The lease offerings are a small piece of President Donald Trump’s efforts to expand drilling on federal lands, off the nation’s coasts, and along Alaska’s Arctic coastline. The administration has called for opening 90 percent of U.S. waters for drilling, even as the world faced a glut of crude. The efforts, meanwhile, have run into opposition from lawmakers, federal judges who have canceled some leases and environmental groups trying to protect areas like Lake Somerville.

Created in 1967 by damming the Yegua Creek, the 11,160-acre reservoir straddles Burleson, Lee, and Washington counties. Thousands of people each year visit the area, which includes eight public parks, 11 boat ramps, and several private campgrounds and marinas.

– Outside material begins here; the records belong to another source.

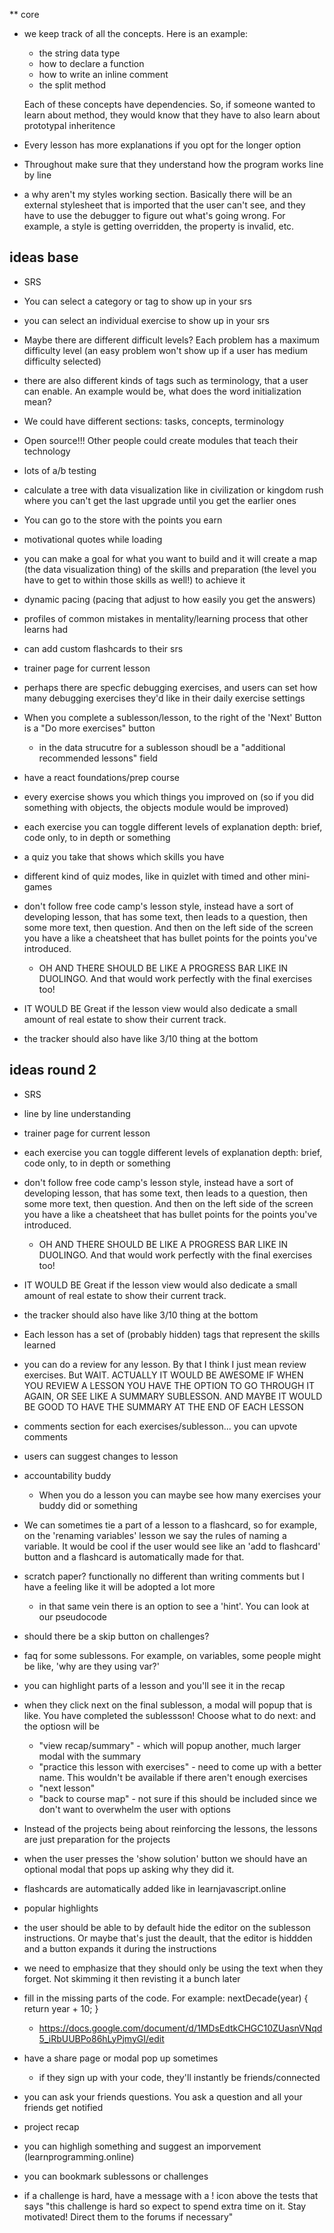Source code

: \*\* core

- we keep track of all the concepts. Here is an example:

  - the string data type
  - how to declare a function
  - how to write an inline comment
  - the split method

  Each of these concepts have dependencies. So, if someone wanted to learn about method, they would know that they have to also learn about prototypal inheritence

- Every lesson has more explanations if you opt for the longer option

- Throughout make sure that they understand how the program works line by line

- a why aren't my styles working section. Basically there will be an external stylesheet that is imported that the user can't see, and they have to use the debugger to figure out what's going wrong. For example, a style is getting overridden, the property is invalid, etc.

## ideas base

- SRS
- You can select a category or tag to show up in your srs
- you can select an individual exercise to show up in your srs

- Maybe there are different difficult levels? Each problem has a maximum difficulty level (an easy problem won't show up if a user has medium difficulty selected)

- there are also different kinds of tags such as terminology, that a user can enable. An example would be, what does the word initialization mean?

- We could have different sections: tasks, concepts, terminology

- Open source!!! Other people could create modules that teach their technology

- lots of a/b testing

- calculate a tree with data visualization like in civilization or kingdom rush where you can't get the last upgrade until you get the earlier ones

- You can go to the store with the points you earn

- motivational quotes while loading

- you can make a goal for what you want to build and it will create a map (the data visualization thing) of the skills and preparation (the level you have to get to within those skills as well!) to achieve it

- dynamic pacing (pacing that adjust to how easily you get the answers)

- profiles of common mistakes in mentality/learning process that other learns had

- can add custom flashcards to their srs

- trainer page for current lesson

- perhaps there are specfic debugging exercises, and users can set how many debugging exercises they'd like in their daily exercise settings

- When you complete a sublesson/lesson, to the right of the 'Next' Button is a "Do more exercises" button

  - in the data strucutre for a sublesson shoudl be a "additional recommended lessons" field

- have a react foundations/prep course

- every exercise shows you which things you improved on (so if you did something with objects, the objects module would be improved)

- each exercise you can toggle different levels of explanation depth: brief, code only, to in depth or something

- a quiz you take that shows which skills you have

- different kind of quiz modes, like in quizlet with timed and other mini-games

- don't follow free code camp's lesson style, instead have a sort of developing lesson, that has some text, then leads to a question, then some more text, then question. And then on the left side of the screen you have a like a cheatsheet that has bullet points for the points you've introduced.

  - OH AND THERE SHOULD BE LIKE A PROGRESS BAR LIKE IN DUOLINGO. And that would work perfectly with the final exercises too!

- IT WOULD BE Great if the lesson view would also dedicate a small amount of real estate to show their current track.

- the tracker should also have like 3/10 thing at the bottom

## ideas round 2

- SRS

- line by line understanding

- trainer page for current lesson

- each exercise you can toggle different levels of explanation depth: brief, code only, to in depth or something

- don't follow free code camp's lesson style, instead have a sort of developing lesson, that has some text, then leads to a question, then some more text, then question. And then on the left side of the screen you have a like a cheatsheet that has bullet points for the points you've introduced.

  - OH AND THERE SHOULD BE LIKE A PROGRESS BAR LIKE IN DUOLINGO. And that would work perfectly with the final exercises too!

- IT WOULD BE Great if the lesson view would also dedicate a small amount of real estate to show their current track.

- the tracker should also have like 3/10 thing at the bottom

- Each lesson has a set of (probably hidden) tags that represent the skills learned

- you can do a review for any lesson. By that I think I just mean review exercises. But WAIT. ACTUALLY IT WOULD BE AWESOME IF WHEN YOU REVIEW A LESSON YOU HAVE THE OPTION TO GO THROUGH IT AGAIN, OR SEE LIKE A SUMMARY SUBLESSON. AND MAYBE IT WOULD BE GOOD TO HAVE THE SUMMARY AT THE END OF EACH LESSON

- comments section for each exercises/sublesson... you can upvote comments

- users can suggest changes to lesson

- accountability buddy

  - When you do a lesson you can maybe see how many exercises your buddy did or something

- We can sometimes tie a part of a lesson to a flashcard, so for example, on the 'renaming variables' lesson we say the rules of naming a variable. It would be cool if the user would see like an 'add to flashcard' button and a flashcard is automatically made for that.

- scratch paper? functionally no different than writing comments but I have a feeling like it will be adopted a lot more

  - in that same vein there is an option to see a 'hint'. You can look at our pseudocode

- should there be a skip button on challenges?

- faq for some sublessons. For example, on variables, some people might be like, 'why are they using var?'

- you can highlight parts of a lesson and you'll see it in the recap

- when they click next on the final sublesson, a modal will popup that is like. You have completed the sublessson! Choose what to do next: and the optiosn will be

  - "view recap/summary" - which will popup another, much larger modal with the summary
  - "practice this lesson with exercises" - need to come up with a better name. This wouldn't be available if there aren't enough exercises
  - "next lesson"
  - "back to course map" - not sure if this should be included since we don't want to overwhelm the user with options

- Instead of the projects being about reinforcing the lessons, the lessons are just preparation for the projects

- when the user presses the 'show solution' button we should have an optional modal that pops up asking why they did it.

- flashcards are automatically added like in learnjavascript.online

- popular highlights

- the user should be able to by default hide the editor on the sublesson instructions. Or maybe that's just the deault, that the editor is hiddden and a button expands it during the instructions

- we need to emphasize that they should only be using the text when they forget. Not skimming it then revisting it a bunch later

- fill in the missing parts of the code. For example:
  nextDecade(year) {
  return year + 10;
  }

  - https://docs.google.com/document/d/1MDsEdtkCHGC10ZUasnVNqd5_iRbUUBPo86hLyPjmyGI/edit

- have a share page or modal pop up sometimes

  - if they sign up with your code, they'll instantly be friends/connected

- you can ask your friends questions. You ask a question and all your friends get notified

- project recap

- you can highligh something and suggest an imporvement (learnprogramming.online)

- you can bookmark sublessons or challenges

- if a challenge is hard, have a message with a ! icon above the tests that says "this challenge is hard so expect to spend extra time on it. Stay motivated! Direct them to the forums if necessary"
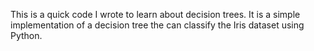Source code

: This is a quick code I wrote to learn about decision trees. It is a simple implementation of a decision tree the can classify the Iris dataset using Python.
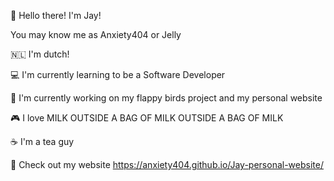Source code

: 👋 Hello there! I'm Jay!

You may know me as Anxiety404 or Jelly

🇳🇱 I'm dutch!

💻 I'm currently learning to be a Software Developer

🎯 I'm currently working on my flappy birds project and my personal website

🎮 I love MILK OUTSIDE A BAG OF MILK OUTSIDE A BAG OF MILK

☕ I'm a tea guy

🔎 Check out my website https://anxiety404.github.io/Jay-personal-website/
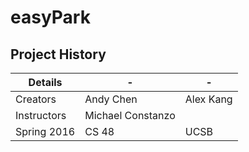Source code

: # easyPark

## Project History

| Details      | -                 | -                  |
| -------------|-------------------|--------------------|
| Creators     | Andy Chen         | Alex Kang          | Alex Kang         | Henry Yu       | Angela Yung   |
| Instructors  | Michael Constanzo |                    |
| Spring 2016  | CS 48             | UCSB               |
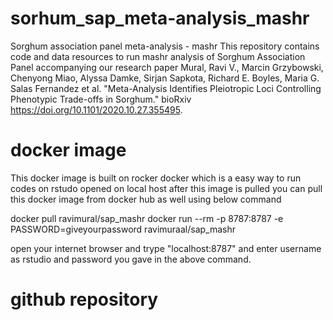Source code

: # sorhum_sap_meta-analysis_mashr
Sorghum association panel meta-analysis - mashr
This repository contains code and data resources to run mashr analysis of Sorghum Association Panel accompanying our research paper
Mural, Ravi V., Marcin Grzybowski, Chenyong Miao, Alyssa Damke, Sirjan Sapkota, Richard E. Boyles, Maria G. Salas Fernandez et al. "Meta-Analysis Identifies Pleiotropic Loci Controlling Phenotypic Trade-offs in Sorghum." bioRxiv https://doi.org/10.1101/2020.10.27.355495.

# docker image
This docker image is built on rocker docker which is a easy way to run codes on rstudo opened on local host after this image is pulled
you can pull this docker image from docker hub as well using below command 

docker pull ravimural/sap_mashr
docker run --rm -p 8787:8787 -e PASSWORD=giveyourpassword ravimuraal/sap_mashr

open your internet browser and trype "localhost:8787" and enter username as rstudio and password you gave in the above command.

# github repository


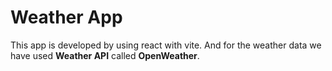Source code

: # Weather App

This app is developed by using react with vite. And for the weather data we have used **Weather API** called **OpenWeather**.
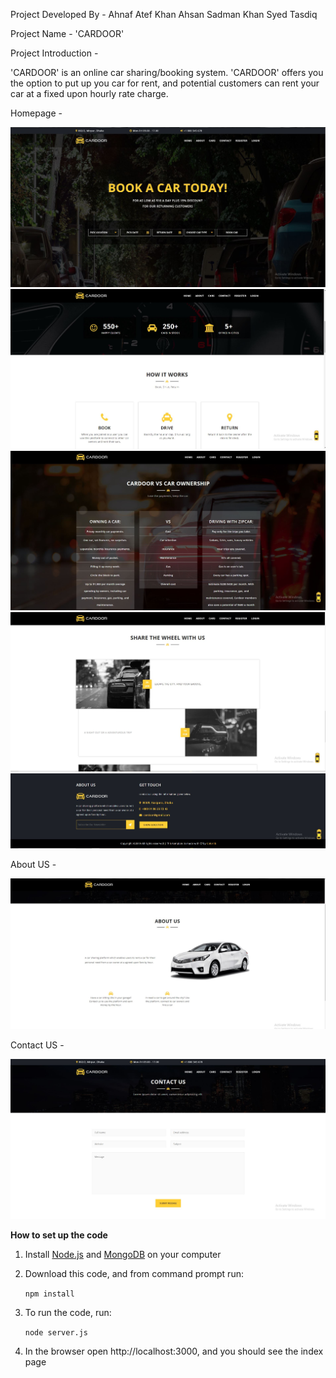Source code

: Project Developed By - 
Ahnaf Atef Khan
Ahsan Sadman Khan
Syed Tasdiq
 

Project Name - 'CARDOOR'

Project Introduction - 

'CARDOOR' is an online car sharing/booking system. 
'CARDOOR' offers you the option to put up you car for rent, and potential customers can rent your car at a fixed upon hourly rate charge. 



Homepage -

<img src="images/home.JPG">
<img src="images/home2.JPG">
<img src="images/home3.JPG">
<img src="images/home4.JPG">
<img src="images/home5.JPG">

About US -

<img src="images/about.JPG">

Contact US -

<img src="images/contact.JPG">





**How to set up the code**

1. Install [Node.js](https://nodejs.org/en/download/) and [MongoDB](https://www.mongodb.com/download-center?jmp=nav) on your computer

2. Download this code, and from command prompt run:

   `npm install`


3. To run the code, run:

    `node server.js`

    
4. In the browser open http://localhost:3000, and you should see the index page

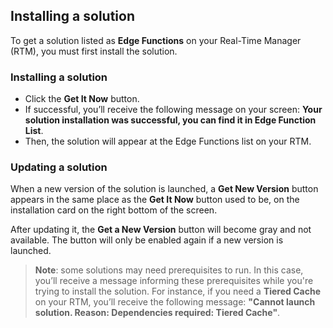 ## Installing a solution

To get a solution listed as **Edge Functions** on your Real-Time Manager (RTM), you must first install the solution.

### Installing a solution

- Click the **Get It Now** button.
- If successful, you’ll receive the following message on your screen: **Your solution installation was successful, you can find it in Edge Function List**.
- Then, the solution will appear at the Edge Functions list on your RTM.

### Updating a solution

When a new version of the solution is launched, a **Get New Version** button appears in the same place as the **Get It Now** button used to be, on the installation card on the right bottom of the screen.

After updating it, the **Get a New Version** button will become gray and not available. The button will only be enabled again if a new version is launched.

> **Note**: some solutions may need prerequisites to run. In this case, you’ll receive a message informing these prerequisites while you're trying to install the solution. For instance, if you need a **Tiered Cache** on your RTM, you’ll receive the following message: **"Cannot launch solution. Reason: Dependencies required: Tiered Cache"**.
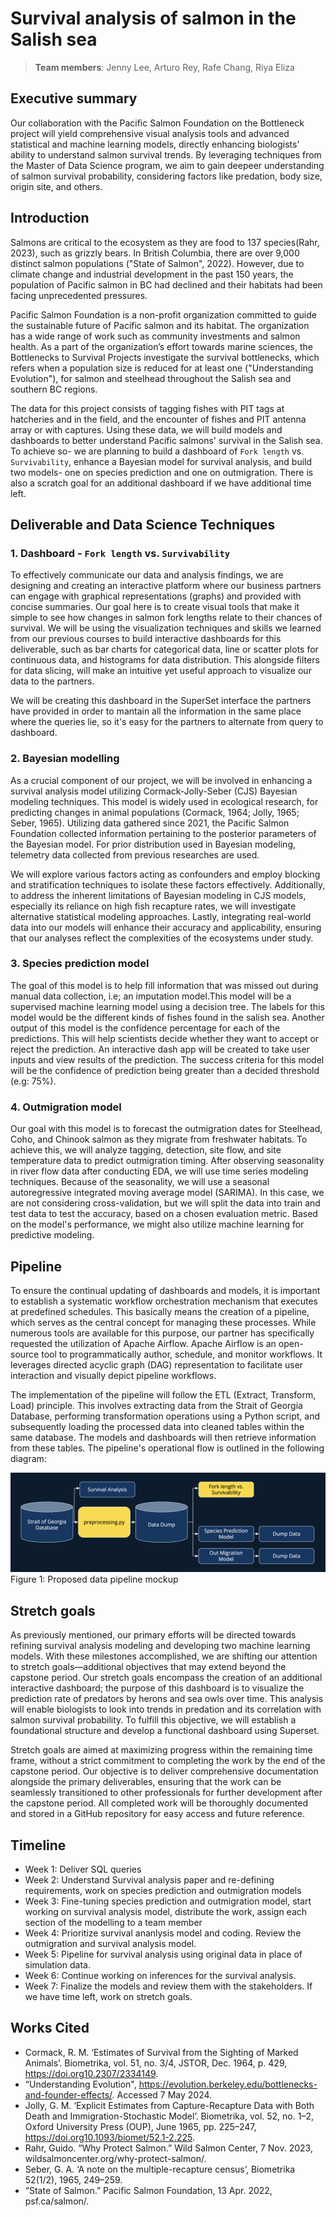 # Survival analysis of salmon in the Salish sea
> **Team members**: Jenny Lee, Arturo Rey, Rafe Chang, Riya Eliza

## Executive summary
Our collaboration with the Pacific Salmon Foundation on the Bottleneck project will yield comprehensive visual analysis tools and advanced statistical and machine learning models, directly enhancing biologists' ability to understand salmon survival trends. By leveraging techniques from the Master of Data Science program, we aim to gain deepeer understanding of salmon survival probability, considering factors like predation, body size, origin site, and others.

## Introduction
Salmons are critical to the ecosystem as they are food to 137 species(Rahr, 2023), such as grizzly bears. In British Columbia, there are over 9,000 distinct salmon populations ("State of Salmon", 2022). However, due to climate change and industrial development in the past 150 years, the population of Pacific salmon in BC had declined and their habitats had been facing unprecedented pressures. 

Pacific Salmon Foundation is a non-profit organization committed to guide the sustainable future of Pacific salmon and its habitat. The organization has a wide range of work such as community investments and salmon health. As a part of the organization’s effort towards marine sciences, the Bottlenecks to Survival Projects investigate the survival bottlenecks, which refers when a population size is reduced for at least one ("Understanding Evolution"), for salmon and steelhead throughout the Salish sea and southern BC regions. 

The data for this project consists of tagging fishes with PIT tags at hatcheries and in the field, and the encounter of fishes and PIT antenna array or with captures. Using these data, we will build models and dashboards to better understand Pacific salmons' survival in the Salish sea. To achieve so- we are planning to build a dashboard of `Fork length` vs. `Survivability`, enhance a Bayesian model for survival analysis, and build two models- one on species prediction and one on outmigration. There is also a scratch goal for an additional dashboard if we have additional time left.

## Deliverable and Data Science Techniques
### 1. Dashboard - `Fork length` vs. `Survivability`
To effectively communicate our data and analysis findings, we are designing and creating an interactive platform where our business partners can engage with graphical representations (graphs) and provided with concise summaries. Our goal here is to create visual tools that make it simple to see how changes in salmon fork lengths relate to their chances of survival. We will be using the visualization techniques and skills we learned from our previous courses to build interactive dashboards for this deliverable, such as bar charts for categorical data, line or scatter plots for continuous data, and histograms for data distribution. This alongside filters for data slicing, will make an intuitive yet useful approach to visualize our data to the partners.

We will be creating this dashboard in the SuperSet interface the partners have provided in order to mantain all the information in the same place where the queries lie, so it's easy for the partners to alternate from query to dashboard.

### 2. Bayesian modelling
As a crucial component of our project, we will be involved in enhancing a survival analysis model utilizing Cormack-Jolly-Seber (CJS) Bayesian modeling techniques. This model is widely used in ecological research, for predicting changes in animal populations (Cormack, 1964; Jolly, 1965; Seber, 1965). Utilizing data gathered since 2021, the Pacific Salmon Foundation collected information pertaining to the posterior parameters of the Bayesian model. For prior distribution used in Bayesian modeling, telemetry data collected from previous researches are used.

We will explore various factors acting as confounders and employ blocking and stratification techniques to isolate these factors effectively. Additionally, to address the inherent limitations of Bayesian modeling in CJS models, especially its reliance on high fish recapture rates, we will investigate alternative statistical modeling approaches. Lastly, integrating real-world data into our models will enhance their accuracy and applicability, ensuring that our analyses reflect the complexities of the ecosystems under study.

### 3. Species prediction model
The goal of this model is to help fill information that was missed out during manual data collection, i.e; an imputation model.This model will be a supervised machine learning model using a decision tree. The labels for this model would be the different kinds of fishes found in the salish sea. Another output of this model is the confidence percentage for each of the predictions. This will help scientists decide whether they want to accept or reject the prediction. An interactive dash app will be created to take user inputs and view results of the prediction. The success criteria for this model will be the confidence of prediction being greater than a decided threshold (e.g: 75%).

### 4. Outmigration model
Our goal with this model is to forecast the outmigration dates for Steelhead, Coho, and Chinook salmon as they migrate from freshwater habitats. To achieve this, we will analyze tagging, detection, site flow, and site temperature data to predict outmigration timing. After observing seasonality in river flow data after conducting EDA, we will use time series modeling techniques. Because of the seasonality, we will use a seasonal autoregressive integrated moving average model (SARIMA). In this case, we are not considering cross-validation, but we will split the data into train and test data to test the accuracy, based on a chosen evaluation metric. Based on the model's performance, we might also utilize machine learning for predictive modeling. 

## Pipeline
To ensure the continual updating of dashboards and models, it is important to establish a systematic workflow orchestration mechanism that executes at predefined schedules. This basically means the creation of a pipeline, which serves as the central concept for managing these processes. While numerous tools are available for this purpose, our partner has specifically requested the utilization of Apache Airflow. Apache Airflow is an open-source tool to programmatically author, schedule, and monitor workflows. It leverages directed acyclic graph (DAG) representation to facilitate user interaction and visually depict pipeline workflows.  

The implementation of the pipeline will follow the ETL (Extract, Transform, Load) principle. This involves extracting data from the Strait of Georgia Database, performing transformation operations using a Python script, and subsequently loading the processed data into cleaned tables within the same database. The models and dashboards will then retrieve information from these tables. The pipeline's operational flow is outlined in the following diagram:

![Pipeline](img/pipeline.png)
Figure 1: Proposed data pipeline mockup

## Stretch goals
As previously mentioned, our primary efforts will be directed towards refining survival analysis modeling and developing two machine learning models. With these milestones accomplished, we are shifting our attention to stretch goals—additional objectives that may extend beyond the capstone period. Our stretch goals encompass the creation of an additional interactive dashboard; the purpose of this dashboard is to visualize the prediction rate of predators by herons and sea owls over time. This analysis will enable biologists to look into trends in predation and its correlation with salmon survival probability. To fulfill this objective, we will establish a foundational structure and develop a functional dashboard using Superset.

Stretch goals are aimed at maximizing progress within the remaining time frame, without a strict commitment to completing the work by the end of the capstone period. Our objective is to deliver comprehensive documentation alongside the primary deliverables, ensuring that the work can be seamlessly transitioned to other professionals for further development after the capstone period. All completed work will be thoroughly documented and stored in a GitHub repository for easy access and future reference.

## Timeline
- Week 1: Deliver SQL queries <br>
- Week 2: Understand Survival analysis paper and re-defining requirements, work on species prediction and outmigration models <br>
- Week 3: Fine-tuning species prediction and outmigration model, start working on survival analysis model, distribute the work, assign each section of the modelling to a team member <br>
- Week 4: Prioritize survival ananlysis model and coding. Review the outmigration and survival analysis model. <br>
- Week 5: Pipeline for survival analysis using original data in place of simulation data. <br>
- Week 6: Continue working on inferences for the survival analysis. <br>
- Week 7: Finalize the models and review them with the stakeholders. If we have time left, work on stretch goals.<br>

## Works Cited
- Cormack, R. M. ‘Estimates of Survival from the Sighting of Marked Animals’. Biometrika, vol. 51, no. 3/4, JSTOR, Dec. 1964, p. 429, https://doi.org10.2307/2334149.
- “Understanding Evolution", https://evolution.berkeley.edu/bottlenecks-and-founder-effects/. Accessed 7 May 2024.
- Jolly, G. M. ‘Explicit Estimates from Capture-Recapture Data with Both Death and Immigration-Stochastic Model’. Biometrika, vol. 52, no. 1–2, Oxford University Press (OUP), June 1965, pp. 225–247, https://doi.org10.1093/biomet/52.1-2.225.
- Rahr, Guido. “Why Protect Salmon.” Wild Salmon Center, 7 Nov. 2023, wildsalmoncenter.org/why-protect-salmon/.
- Seber, G. A. ‘A note on the multiple-recapture census’, Biometrika 52(1/2), 1965, 249–259.
- “State of Salmon.” Pacific Salmon Foundation, 13 Apr. 2022, psf.ca/salmon/.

But the lake also is located on the eastern end of the Eagle Ford Shale and Austin Chalk, two geologic formations rich in oil and gas deposits that have attracted drillers to the area for decades. The Land Management Bureau’s six proposed leases would allow horizontal drilling and fracking thousands of feet under the reservoir and Yegua Creek Park in Washington County and a part of Lake Somerville State Park in Lee County.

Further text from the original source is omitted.